Swift Heroes 2024

Swift Heroes 2024

De-coupling Dependencies through Inversion
2024-04-19 , Auditorium

At Skyscanner we have a large iOS codebase that has been evolving for over 10 years. Until recently, the dependencies between modules stopped us from compiling any single module independently. With compilation times growing to 8-10 minutes per build, this was becoming a serious toil for our engineers and a new approach to our module architecture was desperately needed.

This talk describes how the Skyscanner iOS team is using dependency inversion to break apart our dependency tree, decoupling features and enabling us to build each module independently. This reduces toil for common development tasks and is allowing us to make cost savings on our CI.

The techniques described here enable any codebase to scale both the amount of code and the team size while keeping compilation times small. Projects of any size can benefit from decoupling features in this way, as using dependency inversion allows flexibility to change implementations without the need to change code in higher level parts of the project and embraces composition as the primary mechanism to extend functionality.

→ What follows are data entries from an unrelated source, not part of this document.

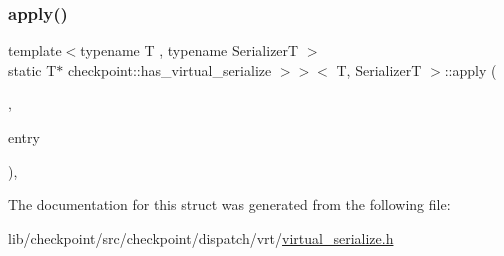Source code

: \subsubsection{\texorpdfstring{apply()}{apply()}}
{\footnotesize\ttfamily template$<$typename T , typename SerializerT $>$ \\
static T$\ast$ checkpoint\+::has\+\_\+virtual\+\_\+serialize $>$$>$$<$ T, SerializerT $>$\+::apply (\begin{DoxyParamCaption}\item[{SerializerT \&}]{,  }\item[{\hyperlink{namespacecheckpoint_1_1dispatch_1_1vrt_acd3f9e6b091bcfbc23dc35ea8ef45d3b}{dispatch\+::vrt\+::\+Type\+Idx}}]{entry }\end{DoxyParamCaption})\hspace{0.3cm}{\ttfamily [inline]}, {\ttfamily [static]}}



The documentation for this struct was generated from the following file\+:\begin{DoxyCompactItemize}
\item 
lib/checkpoint/src/checkpoint/dispatch/vrt/\hyperlink{virtual__serialize_8h}{virtual\+\_\+serialize.\+h}\end{DoxyCompactItemize}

Michael has worked as an iOS developer in a broad range of tech companies with over 10 years of iOS development experience. His first senior role was for the music streaming company Omnifone where Michael worked on the music streaming app ‘Rara’ before this product was acquired by Apple. He then moved to The Telegraph Media Group as an iOS team lead working with developers from across Europe to build The Telegraph’s suite of mobile applications. In his current role at Skyscanner Michael has become a mobile expert for Skyscanner’s identity platform, helping to architect their password-less identity solution, and building an OAuth based approach for the secure transfer of both anonymous and authenticated traveller’s identities.